Instructions to follow: Locate the line containing "versions of the code perform", then please write out that line and all the lines below it in the entries exactly.

── Record excerpts ──

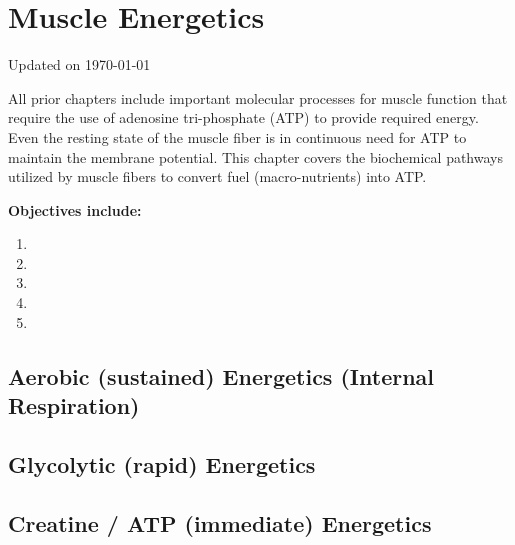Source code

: \chapter{Muscle Energetics}\label{chp:energetics}
Updated on \today
\minitoc

All prior chapters include important molecular processes for muscle function that require the use of adenosine tri-phosphate (ATP) to provide required energy. Even the resting state of the muscle fiber is in continuous need for ATP to maintain the membrane potential. This chapter covers the biochemical pathways utilized by muscle fibers to convert fuel (macro-nutrients) into ATP.

\vspace{5mm}

\textbf{Objectives include:}
\begin{enumerate}
    \item
    \item
    \item
    \item
    \item
\end{enumerate}

\section{Aerobic (sustained) Energetics (Internal Respiration)}

\section{Glycolytic (rapid) Energetics}

\section{Creatine / ATP (immediate) Energetics}

\printbibliography[heading=subbibintoc]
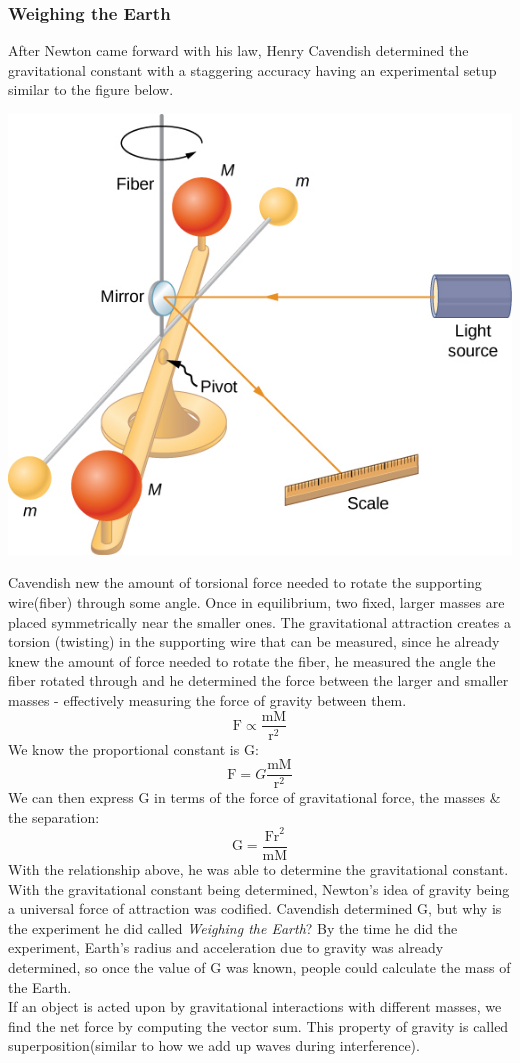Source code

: \documentclass[9pt]{article}
\begin{document}
	\subsubsection*{Weighing the Earth}
	After Newton came forward with his law, Henry Cavendish determined the gravitational constant with a staggering accuracy having an experimental setup similar to the figure below.
	\begin{center}
		\includegraphics[scale=0.7]{weighing_the_earth.jpeg}	
	\end{center}
	Cavendish new the amount of torsional force needed to rotate the supporting wire(fiber) through some angle. Once in equilibrium, two fixed, larger masses are placed symmetrically near the smaller ones. The gravitational attraction creates a torsion (twisting) in the supporting wire that can be measured, since he already knew the amount of force needed to rotate the fiber, he measured the angle the fiber rotated through and he determined the force between the larger and smaller masses - effectively measuring the force of gravity between them.
	$$\text{F}\propto\dfrac{\text{mM}}{\text{r}^2}$$
	We know the proportional constant is G:
	$$\text{F} = G\dfrac{\text{mM}}{\text{r}^2}$$
	We can then express G in terms of the force of gravitational force, the masses \& the separation:
	$$\text{G} = \dfrac{\text{Fr}^2}{\text{mM}}$$
	With the relationship above, he was able to determine the gravitational constant. With the gravitational constant being determined, Newton's idea of gravity being a universal force of attraction was codified. Cavendish determined G, but why is the experiment he did called \textit{Weighing the Earth}? By the time he did the experiment, Earth's radius and acceleration due to gravity was already determined, so once the value of G was known, people could calculate the mass of the Earth. \\
	If an object is acted upon by gravitational interactions with different masses, we find the net force by computing the vector sum. This property of gravity is called superposition(similar to how we add up waves during interference). 
\end{document}
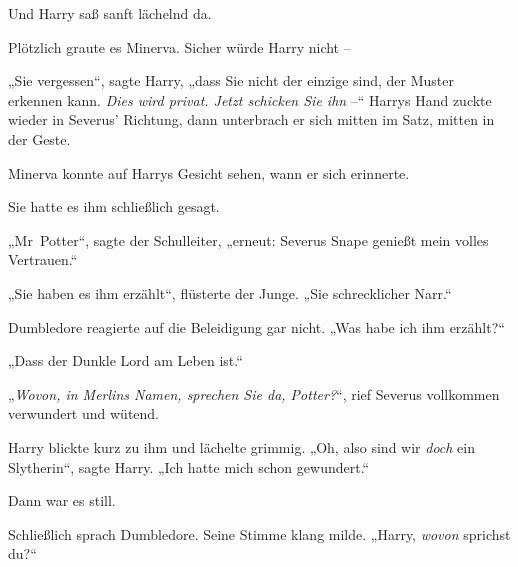 Und Harry saß sanft lächelnd da.

Plötzlich graute es Minerva. Sicher würde Harry nicht –

„Sie vergessen“, sagte Harry, „dass Sie nicht der einzige sind, der Muster erkennen kann. \emph{Dies wird privat. Jetzt schicken Sie ihn} –“ Harrys Hand zuckte wieder in Severus’ Richtung, dann unterbrach er sich mitten im Satz, mitten in der Geste.

Minerva konnte auf Harrys Gesicht sehen, wann er sich erinnerte.

Sie hatte es ihm schließlich gesagt.

„Mr~Potter“, sagte der Schulleiter, „erneut: Severus Snape genießt mein volles Vertrauen.“

„Sie haben es ihm erzählt“, flüsterte der Junge. „Sie schrecklicher Narr.“

Dumbledore reagierte auf die Beleidigung gar nicht. „Was habe ich ihm erzählt?“

„Dass der Dunkle Lord am Leben ist.“

„\emph{Wovon, in Merlins Namen, sprechen Sie da, Potter?}“, rief Severus vollkommen verwundert und wütend.

Harry blickte kurz zu ihm und lächelte grimmig. „Oh, also sind wir \emph{doch} ein Slytherin“, sagte Harry. „Ich hatte mich schon gewundert.“

Dann war es still.

Schließlich sprach Dumbledore. Seine Stimme klang milde. „Harry, \emph{wovon} sprichst du?“


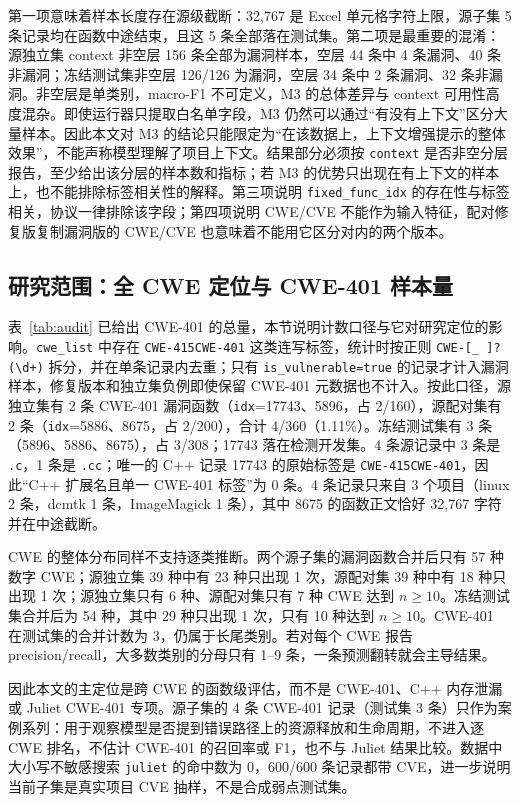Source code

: \documentclass[conference]{IEEEtran}
\begin{document}
第一项意味着样本长度存在源级截断：32{,}767 是 Excel 单元格字符上限，源子集 5 条记录均在函数中途结束，且这 5 条全部落在测试集。第二项是最重要的混淆：源独立集 context 非空层 156 条全部为漏洞样本，空层 44 条中 4 条漏洞、40 条非漏洞；冻结测试集非空层 126/126 为漏洞，空层 34 条中 2 条漏洞、32 条非漏洞。非空层是单类别，macro-F1 不可定义，M3 的总体差异与 context 可用性高度混杂。即使运行器只提取白名单字段，M3 仍然可以通过“有没有上下文”区分大量样本。因此本文对 M3 的结论只能限定为“在该数据上，上下文增强提示的整体效果”，不能声称模型理解了项目上下文。结果部分必须按 \texttt{context} 是否非空分层报告，至少给出该分层的样本数和指标；若 M3 的优势只出现在有上下文的样本上，也不能排除标签相关性的解释。第三项说明 \texttt{fixed\_func\_idx} 的存在性与标签相关，协议一律排除该字段；第四项说明 CWE/CVE 不能作为输入特征，配对修复版复制漏洞版的 CWE/CVE 也意味着不能用它区分对内的两个版本。

\subsection{研究范围：全 CWE 定位与 CWE-401 样本量}
\label{sec:scope-cwe}
表~\ref{tab:audit} 已给出 CWE-401 的总量，本节说明计数口径与它对研究定位的影响。\texttt{cwe\_list} 中存在 \texttt{CWE-415CWE-401} 这类连写标签，统计时按正则 \texttt{CWE-[\_ ]?(\textbackslash d+)} 拆分，并在单条记录内去重；只有 \texttt{is\_vulnerable=true} 的记录才计入漏洞样本，修复版本和独立集负例即使保留 CWE-401 元数据也不计入。按此口径，源独立集有 2 条 CWE-401 漏洞函数（\texttt{idx}=17743、5896，占 2/160），源配对集有 2 条（\texttt{idx}=5886、8675，占 2/200），合计 4/360（1.11\%）。冻结测试集有 3 条（5896、5886、8675），占 3/308；17743 落在检测开发集。4 条源记录中 3 条是 \texttt{.c}，1 条是 \texttt{.cc}；唯一的 C++ 记录 17743 的原始标签是 \texttt{CWE-415CWE-401}，因此“C++ 扩展名且单一 CWE-401 标签”为 0 条。4 条记录只来自 3 个项目（linux 2 条，dcmtk 1 条，ImageMagick 1 条），其中 8675 的函数正文恰好 32{,}767 字符并在中途截断。

CWE 的整体分布同样不支持逐类推断。两个源子集的漏洞函数合并后只有 57 种数字 CWE；源独立集 39 种中有 23 种只出现 1 次，源配对集 39 种中有 18 种只出现 1 次；源独立集只有 6 种、源配对集只有 7 种 CWE 达到 $n\ge 10$。冻结测试集合并后为 54 种，其中 29 种只出现 1 次，只有 10 种达到 $n\ge 10$。CWE-401 在测试集的合并计数为 3，仍属于长尾类别。若对每个 CWE 报告 precision/recall，大多数类别的分母只有 1--9 条，一条预测翻转就会主导结果。

因此本文的主定位是跨 CWE 的函数级评估，而不是 CWE-401、C++ 内存泄漏或 Juliet CWE-401 专项。源子集的 4 条 CWE-401 记录（测试集 3 条）只作为案例系列：用于观察模型是否提到错误路径上的资源释放和生命周期，不进入逐 CWE 排名，不估计 CWE-401 的召回率或 F1，也不与 Juliet 结果比较。数据中大小写不敏感搜索 \texttt{juliet} 的命中数为 0，600/600 条记录都带 CVE，进一步说明当前子集是真实项目 CVE 抽样，不是合成弱点测试集。
\end{document}
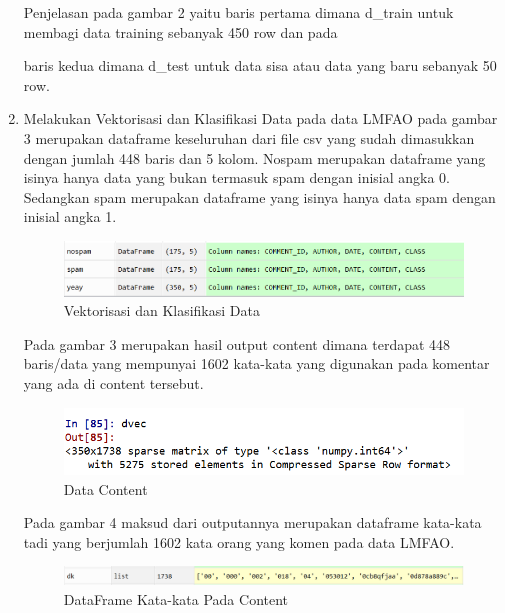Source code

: \begin{enumerate}
\subitem Penjelasan pada gambar 2 yaitu baris pertama dimana d\_train untuk membagi data training sebanyak 450 row dan pada 
\par baris kedua dimana d\_test untuk data sisa atau data yang baru sebanyak 50 row.
\item Melakukan Vektorisasi dan Klasifikasi Data pada data LMFAO pada gambar 3  merupakan dataframe keseluruhan dari file csv yang sudah dimasukkan dengan jumlah 448 baris dan 5 kolom. Nospam merupakan dataframe yang isinya hanya data yang bukan termasuk spam dengan inisial angka 0. Sedangkan spam merupakan dataframe yang isinya hanya data spam dengan inisial angka 1.
\begin{figure}[ht]
\centerline{\includegraphics[width=1\textwidth]{figures/c4P/3.PNG}}
\caption{Vektorisasi dan Klasifikasi Data}
\label{Contoh Ilustrasi}
\end{figure}

\subitem  Pada gambar 3 merupakan hasil output content dimana terdapat 448 baris/data yang mempunyai 1602 kata-kata yang digunakan pada komentar yang ada di content tersebut.
\begin{figure}[ht]
	\centerline{\includegraphics[width=1\textwidth]{figures/c4P/4.PNG}}
	\caption{Data Content}
	\label{Contoh Ilustrasi}
\end{figure}

\subitem Pada gambar 4 maksud dari outputannya merupakan dataframe kata-kata tadi yang berjumlah 1602 kata orang 
 yang komen pada data LMFAO.
\begin{figure}[ht]
	\centerline{\includegraphics[width=1\textwidth]{figures/c4P/5.PNG}}
	\caption{DataFrame Kata-kata Pada Content}
	\label{Contoh Ilustrasi}
\end{figure}


\end{enumerate}
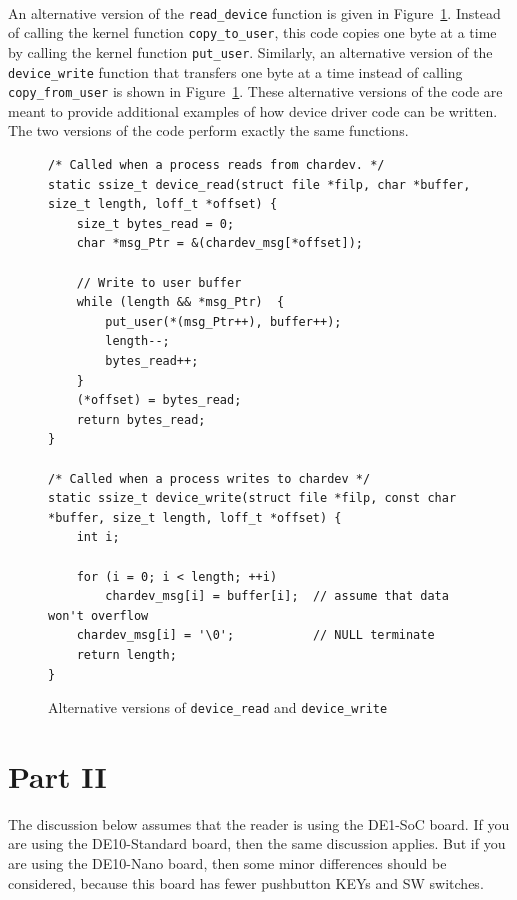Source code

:\documentclass[epsfig,10pt,fullpage]{article}
\begin{document}
~\\
\noindent
An alternative version of the \texttt{read\_device} function is given in 
Figure~\ref{fig:alternate}. Instead of calling the kernel function
\texttt{copy\_to\_user}, this code copies one byte at a time by calling the kernel function
\texttt{put\_user}. Similarly, an alternative version of the \texttt{device\_write}
function that transfers one byte at a time instead of calling \texttt{copy\_from\_user}
is shown in Figure~\ref{fig:alternate}.  These alternative versions of the code 
are meant to provide additional examples of how device driver code can be written. The two
versions of the code perform exactly the same functions.

\lstset{language=C}
\begin{figure}[H]
\begin{center}
\begin{minipage}[t]{15 cm}
\begin{lstlisting}[name=alternate]
/* Called when a process reads from chardev. */
static ssize_t device_read(struct file *filp, char *buffer, size_t length, loff_t *offset) {
    size_t bytes_read = 0;
    char *msg_Ptr = &(chardev_msg[*offset]);
    
    // Write to user buffer
    while (length && *msg_Ptr)  {
        put_user(*(msg_Ptr++), buffer++);
        length--;
        bytes_read++;
    }
    (*offset) = bytes_read;
    return bytes_read;
}

/* Called when a process writes to chardev */
static ssize_t device_write(struct file *filp, const char *buffer, size_t length, loff_t *offset) {
    int i;

    for (i = 0; i < length; ++i)
        chardev_msg[i] = buffer[i];  // assume that data won't overflow
    chardev_msg[i] = '\0';           // NULL terminate
    return length;
}
\end{lstlisting}
\end{minipage}
\caption{Alternative versions of \texttt{device\_read} and \texttt{device\_write}}
\label{fig:alternate}
\end{center}
\end{figure}

\vspace{-1cm}
\section*{Part II}
\noindent
The discussion below assumes that the reader is using the DE1-SoC board. If you are using
the DE10-Standard board, then the same discussion applies. But if you are using the
DE10-Nano board, then some minor differences should be considered, because this 
board has fewer pushbutton KEYs and SW switches. 
\end{document}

───

Expected answer:
versions of the code perform exactly the same functions.

\lstset{language=C}
\begin{figure}[H]
\begin{center}
\begin{minipage}[t]{15 cm}
\begin{lstlisting}[name=alternate]
/* Called when a process reads from chardev. */
static ssize_t device_read(struct file *filp, char *buffer, size_t length, loff_t *offset) {
    size_t bytes_read = 0;
    char *msg_Ptr = &(chardev_msg[*offset]);
    
    // Write to user buffer
    while (length && *msg_Ptr)  {
        put_user(*(msg_Ptr++), buffer++);
        length--;
        bytes_read++;
    }
    (*offset) = bytes_read;
    return bytes_read;
}

/* Called when a process writes to chardev */
static ssize_t device_write(struct file *filp, const char *buffer, size_t length, loff_t *offset) {
    int i;

    for (i = 0; i < length; ++i)
        chardev_msg[i] = buffer[i];  // assume that data won't overflow
    chardev_msg[i] = '\0';           // NULL terminate
    return length;
}
\end{lstlisting}
\end{minipage}
\caption{Alternative versions of \texttt{device\_read} and \texttt{device\_write}}
\label{fig:alternate}
\end{center}
\end{figure}

\vspace{-1cm}
\section*{Part II}
\noindent
The discussion below assumes that the reader is using the DE1-SoC board. If you are using
the DE10-Standard board, then the same discussion applies. But if you are using the
DE10-Nano board, then some minor differences should be considered, because this 
board has fewer pushbutton KEYs and SW switches. 
\end{document}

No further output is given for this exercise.